RECORDS TO PROCESS Block Start
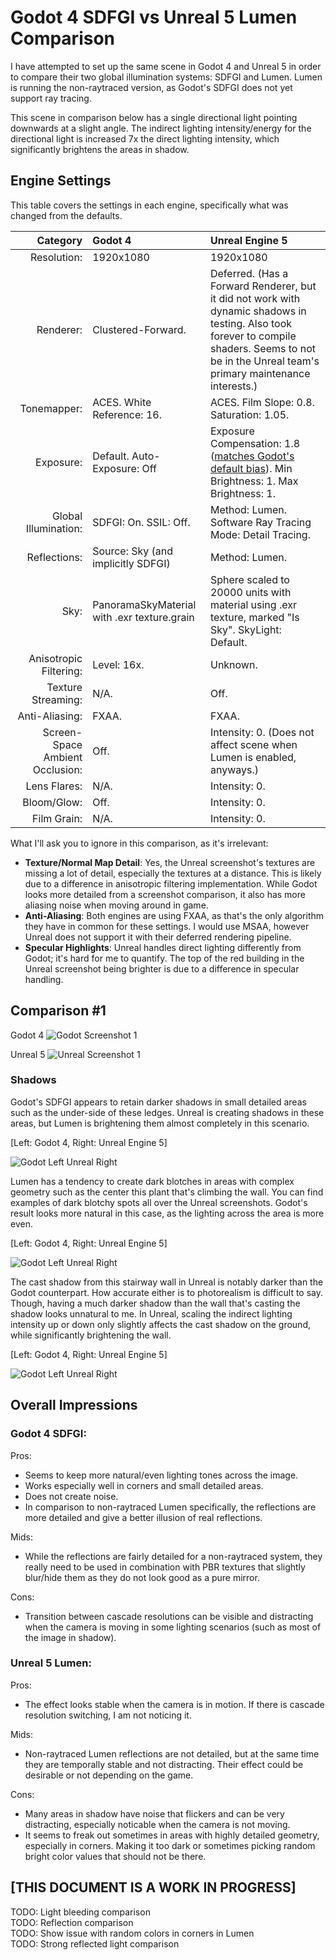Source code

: # Godot 4 SDFGI vs Unreal 5 Lumen Comparison

I have attempted to set up the same scene in Godot 4 and Unreal 5 in order to compare their two global illumination systems: SDFGI and Lumen. Lumen is running the non-raytraced version, as Godot's SDFGI does not yet support ray tracing.

This scene in comparison below has a single directional light pointing downwards at a slight angle. The indirect lighting intensity/energy for the directional light is increased 7x the direct lighting intensity, which significantly brightens the areas in shadow.

## Engine Settings

This table covers the settings in each engine, specifically what was changed from the defaults.

| Category | Godot 4 | Unreal Engine 5 |
| --: | :-- | :-- |
| Resolution: | 1920x1080 | 1920x1080 |
| Renderer: | Clustered-Forward. | Deferred. (Has a Forward Renderer, but it did not work with dynamic shadows in testing. Also took forever to compile shaders. Seems to not be in the Unreal team's primary maintenance interests.) |
| Tonemapper: | ACES. White Reference: 16. | ACES. Film Slope: 0.8. Saturation: 1.05. |
| Exposure: | Default. Auto-Exposure: Off | Exposure Compensation: 1.8 ([matches Godot's default bias](https://github.com/godotengine/godot/pull/52476/files#diff-069b8591920e7f6caadc40359c68eda1af71f53cbe001e274929093297efde5aR175)). Min Brightness: 1. Max Brightness: 1. |
| Global Illumination: | SDFGI: On. SSIL: Off. | Method: Lumen. Software Ray Tracing Mode: Detail Tracing. |
| Reflections: | Source: Sky (and implicitly SDFGI) | Method: Lumen. |
| Sky: | PanoramaSkyMaterial with .exr texture.grain | Sphere scaled to 20000 units with material using .exr texture, marked "Is Sky". SkyLight: Default. |
| Anisotropic Filtering: | Level: 16x. | Unknown. |
| Texture Streaming: | N/A. | Off. |
| Anti-Aliasing: | FXAA. | FXAA. |
| Screen-Space Ambient Occlusion: | Off. | Intensity: 0. (Does not affect scene when Lumen is enabled, anyways.) |
| Lens Flares: | N/A. | Intensity: 0. |
| Bloom/Glow: | Off. | Intensity: 0. |
| Film Grain: | N/A. | Intensity: 0. |

What I'll ask you to ignore in this comparison, as it's irrelevant:
* **Texture/Normal Map Detail**: Yes, the Unreal screenshot's textures are missing a lot of detail, especially the textures at a distance. This is likely due to a difference in anisotropic filtering implementation. While Godot looks more detailed from a screenshot comparison, it also has more aliasing noise when moving around in game.
* **Anti-Aliasing**: Both engines are using FXAA, as that's the only algorithm they have in common for these settings. I would use MSAA, however Unreal does not support it with their deferred rendering pipeline.
* **Specular Highlights**: Unreal handles direct lighting differently from Godot; it's hard for me to quantify. The top of the red building in the Unreal screenshot being brighter is due to a difference in specular handling.

## **Comparison #1**

Godot 4
![Godot Screenshot 1](./godot1.png)

Unreal 5
![Unreal Screenshot 1](./unreal1.png)

### Shadows

Godot's SDFGI appears to retain darker shadows in small detailed areas such as the under-side of these ledges. Unreal is creating shadows in these areas, but Lumen is brightening them almost completely in this scenario.

[Left: Godot 4, Right: Unreal Engine 5]

![Godot Left Unreal Right](./comparison1-shadows.png)

Lumen has a tendency to create dark blotches in areas with complex geometry such as the center this plant that's climbing the wall. You can find examples of dark blotchy spots all over the Unreal screenshots. Godot's result looks more natural in this case, as the lighting across the area is more even.

[Left: Godot 4, Right: Unreal Engine 5]

![Godot Left Unreal Right](./comparison1-occlusion-in-complex-geometry.png)

The cast shadow from this stairway wall in Unreal is notably darker than the Godot counterpart. How accurate either is to photorealism is difficult to say. Though, having a much darker shadow than the wall that's casting the shadow looks unnatural to me. In Unreal, scaling the indirect lighting intensity up or down only slightly affects the cast shadow on the ground, while significantly brightening the wall.

[Left: Godot 4, Right: Unreal Engine 5]

![Godot Left Unreal Right](./comparison1-shadow-area-contrast.png)

## **Overall Impressions**

### **Godot 4 SDFGI:**

Pros:
* Seems to keep more natural/even lighting tones across the image.
* Works especially well in corners and small detailed areas.
* Does not create noise.
* In comparison to non-raytraced Lumen specifically, the reflections are more detailed and give a better illusion of real reflections.

Mids:
* While the reflections are fairly detailed for a non-raytraced system, they really need to be used in combination with PBR textures that slightly blur/hide them as they do not look good as a pure mirror.

Cons:
* Transition between cascade resolutions can be visible and distracting when the camera is moving in some lighting scenarios (such as most of the image in shadow).

### **Unreal 5 Lumen:**

Pros:
* The effect looks stable when the camera is in motion. If there is cascade resolution switching, I am not noticing it.

Mids:
* Non-raytraced Lumen reflections are not detailed, but at the same time they are temporally stable and not distracting. Their effect could be desirable or not depending on the game.

Cons:
* Many areas in shadow have noise that flickers and can be very distracting, especially noticable when the camera is not moving.
* It seems to freak out sometimes in areas with highly detailed geometry, especially in corners. Making it too dark or sometimes picking random bright color values that should not be there.

## [THIS DOCUMENT IS A WORK IN PROGRESS]

TODO: Light bleeding comparison  
TODO: Reflection comparison  
TODO: Show issue with random colors in corners in Lumen  
TODO: Strong reflected light comparison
RECORDS TO PROCESS Block End
Return all of the entries word for word, but omit the pictures.

Source code

: # Godot 4 SDFGI vs Unreal 5 Lumen Comparison

I have attempted to set up the same scene in Godot 4 and Unreal 5 in order to compare their two global illumination systems: SDFGI and Lumen. Lumen is running the non-raytraced version, as Godot's SDFGI does not yet support ray tracing.

This scene in comparison below has a single directional light pointing downwards at a slight angle. The indirect lighting intensity/energy for the directional light is increased 7x the direct lighting intensity, which significantly brightens the areas in shadow.

## Engine Settings

This table covers the settings in each engine, specifically what was changed from the defaults.

| Category | Godot 4 | Unreal Engine 5 |
| --: | :-- | :-- |
| Resolution: | 1920x1080 | 1920x1080 |
| Renderer: | Clustered-Forward. | Deferred. (Has a Forward Renderer, but it did not work with dynamic shadows in testing. Also took forever to compile shaders. Seems to not be in the Unreal team's primary maintenance interests.) |
| Tonemapper: | ACES. White Reference: 16. | ACES. Film Slope: 0.8. Saturation: 1.05. |
| Exposure: | Default. Auto-Exposure: Off | Exposure Compensation: 1.8 ([matches Godot's default bias](https://github.com/godotengine/godot/pull/52476/files#diff-069b8591920e7f6caadc40359c68eda1af71f53cbe001e274929093297efde5aR175)). Min Brightness: 1. Max Brightness: 1. |
| Global Illumination: | SDFGI: On. SSIL: Off. | Method: Lumen. Software Ray Tracing Mode: Detail Tracing. |
| Reflections: | Source: Sky (and implicitly SDFGI) | Method: Lumen. |
| Sky: | PanoramaSkyMaterial with .exr texture.grain | Sphere scaled to 20000 units with material using .exr texture, marked "Is Sky". SkyLight: Default. |
| Anisotropic Filtering: | Level: 16x. | Unknown. |
| Texture Streaming: | N/A. | Off. |
| Anti-Aliasing: | FXAA. | FXAA. |
| Screen-Space Ambient Occlusion: | Off. | Intensity: 0. (Does not affect scene when Lumen is enabled, anyways.) |
| Lens Flares: | N/A. | Intensity: 0. |
| Bloom/Glow: | Off. | Intensity: 0. |
| Film Grain: | N/A. | Intensity: 0. |

What I'll ask you to ignore in this comparison, as it's irrelevant:
* **Texture/Normal Map Detail**: Yes, the Unreal screenshot's textures are missing a lot of detail, especially the textures at a distance. This is likely due to a difference in anisotropic filtering implementation. While Godot looks more detailed from a screenshot comparison, it also has more aliasing noise when moving around in game.
* **Anti-Aliasing**: Both engines are using FXAA, as that's the only algorithm they have in common for these settings. I would use MSAA, however Unreal does not support it with their deferred rendering pipeline.
* **Specular Highlights**: Unreal handles direct lighting differently from Godot; it's hard for me to quantify. The top of the red building in the Unreal screenshot being brighter is due to a difference in specular handling.

## **Comparison #1**

Godot 4
![Godot Screenshot 1](./godot1.png)

Unreal 5
![Unreal Screenshot 1](./unreal1.png)

### Shadows

Godot's SDFGI appears to retain darker shadows in small detailed areas such as the under-side of these ledges. Unreal is creating shadows in these areas, but Lumen is brightening them almost completely in this scenario.

[Left: Godot 4, Right: Unreal Engine 5]

![Godot Left Unreal Right](./comparison1-shadows.png)

Lumen has a tendency to create dark blotches in areas with complex geometry such as the center this plant that's climbing the wall. You can find examples of dark blotchy spots all over the Unreal screenshots. Godot's result looks more natural in this case, as the lighting across the area is more even.

[Left: Godot 4, Right: Unreal Engine 5]

![Godot Left Unreal Right](./comparison1-occlusion-in-complex-geometry.png)

The cast shadow from this stairway wall in Unreal is notably darker than the Godot counterpart. How accurate either is to photorealism is difficult to say. Though, having a much darker shadow than the wall that's casting the shadow looks unnatural to me. In Unreal, scaling the indirect lighting intensity up or down only slightly affects the cast shadow on the ground, while significantly brightening the wall.

[Left: Godot 4, Right: Unreal Engine 5]

![Godot Left Unreal Right](./comparison1-shadow-area-contrast.png)

## **Overall Impressions**

### **Godot 4 SDFGI:**

Pros:
* Seems to keep more natural/even lighting tones across the image.
* Works especially well in corners and small detailed areas.
* Does not create noise.
* In comparison to non-raytraced Lumen specifically, the reflections are more detailed and give a better illusion of real reflections.

Mids:
* While the reflections are fairly detailed for a non-raytraced system, they really need to be used in combination with PBR textures that slightly blur/hide them as they do not look good as a pure mirror.

Cons:
* Transition between cascade resolutions can be visible and distracting when the camera is moving in some lighting scenarios (such as most of the image in shadow).

### **Unreal 5 Lumen:**

Pros:
* The effect looks stable when the camera is in motion. If there is cascade resolution switching, I am not noticing it.

Mids:
* Non-raytraced Lumen reflections are not detailed, but at the same time they are temporally stable and not distracting. Their effect could be desirable or not depending on the game.

Cons:
* Many areas in shadow have noise that flickers and can be very distracting, especially noticable when the camera is not moving.
* It seems to freak out sometimes in areas with highly detailed geometry, especially in corners. Making it too dark or sometimes picking random bright color values that should not be there.

## [THIS DOCUMENT IS A WORK IN PROGRESS]

TODO: Light bleeding comparison  
TODO: Reflection comparison  
TODO: Show issue with random colors in corners in Lumen  
TODO: Strong reflected light comparison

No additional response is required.